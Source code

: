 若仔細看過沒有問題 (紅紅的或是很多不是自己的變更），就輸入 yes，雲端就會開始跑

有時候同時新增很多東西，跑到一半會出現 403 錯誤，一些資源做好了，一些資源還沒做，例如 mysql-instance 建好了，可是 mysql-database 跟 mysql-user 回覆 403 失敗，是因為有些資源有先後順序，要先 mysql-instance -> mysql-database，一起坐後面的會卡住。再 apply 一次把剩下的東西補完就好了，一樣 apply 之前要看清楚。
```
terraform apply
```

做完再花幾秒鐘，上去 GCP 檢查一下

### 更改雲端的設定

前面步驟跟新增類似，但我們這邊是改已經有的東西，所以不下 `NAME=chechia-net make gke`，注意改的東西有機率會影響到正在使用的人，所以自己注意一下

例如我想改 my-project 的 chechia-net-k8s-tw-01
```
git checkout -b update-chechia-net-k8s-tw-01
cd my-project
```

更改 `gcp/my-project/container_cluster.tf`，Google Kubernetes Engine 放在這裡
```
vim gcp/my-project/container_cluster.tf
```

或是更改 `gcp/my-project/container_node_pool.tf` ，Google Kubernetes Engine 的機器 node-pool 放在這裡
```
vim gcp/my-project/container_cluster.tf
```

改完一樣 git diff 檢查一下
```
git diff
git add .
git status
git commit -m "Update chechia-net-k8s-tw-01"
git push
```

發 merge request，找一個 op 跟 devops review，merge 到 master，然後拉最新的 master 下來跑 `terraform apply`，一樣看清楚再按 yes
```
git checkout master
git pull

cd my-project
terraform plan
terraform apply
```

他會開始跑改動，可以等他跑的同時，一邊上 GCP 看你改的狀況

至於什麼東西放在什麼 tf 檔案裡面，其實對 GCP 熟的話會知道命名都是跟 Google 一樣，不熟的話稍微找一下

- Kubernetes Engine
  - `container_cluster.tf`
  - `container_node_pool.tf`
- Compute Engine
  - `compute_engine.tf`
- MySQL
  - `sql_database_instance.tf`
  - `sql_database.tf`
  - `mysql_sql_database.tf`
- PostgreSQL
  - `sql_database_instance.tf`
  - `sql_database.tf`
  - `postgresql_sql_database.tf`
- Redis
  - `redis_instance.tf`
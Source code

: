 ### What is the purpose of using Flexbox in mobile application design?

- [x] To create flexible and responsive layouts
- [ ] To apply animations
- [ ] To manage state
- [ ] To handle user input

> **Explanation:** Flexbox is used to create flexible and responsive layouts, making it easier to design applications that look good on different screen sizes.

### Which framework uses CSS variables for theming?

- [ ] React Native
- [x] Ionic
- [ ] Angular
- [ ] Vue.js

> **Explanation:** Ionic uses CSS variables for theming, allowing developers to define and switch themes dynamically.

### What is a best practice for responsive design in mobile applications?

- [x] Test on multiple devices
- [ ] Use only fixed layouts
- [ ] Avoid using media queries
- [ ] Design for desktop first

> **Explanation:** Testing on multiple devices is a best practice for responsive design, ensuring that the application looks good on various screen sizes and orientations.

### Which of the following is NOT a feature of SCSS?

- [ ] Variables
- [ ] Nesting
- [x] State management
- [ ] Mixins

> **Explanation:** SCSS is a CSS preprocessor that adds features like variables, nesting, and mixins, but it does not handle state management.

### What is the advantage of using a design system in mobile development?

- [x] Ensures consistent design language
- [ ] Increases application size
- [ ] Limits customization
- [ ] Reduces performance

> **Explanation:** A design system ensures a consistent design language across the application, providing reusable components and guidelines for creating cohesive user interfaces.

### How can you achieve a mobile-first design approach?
__________________________________________________
◆ **TASK DIRECTIONS**:
From the material above, set down exactly the lines between the line holding "### Which of" and the line holding "- [ ] Reduces performance", inclusive. Include nothing else.

◆ **YOUR RESPONSE**:
### Which of the following is NOT a feature of SCSS?

- [ ] Variables
- [ ] Nesting
- [x] State management
- [ ] Mixins

> **Explanation:** SCSS is a CSS preprocessor that adds features like variables, nesting, and mixins, but it does not handle state management.

### What is the advantage of using a design system in mobile development?

- [x] Ensures consistent design language
- [ ] Increases application size
- [ ] Limits customization
- [ ] Reduces performance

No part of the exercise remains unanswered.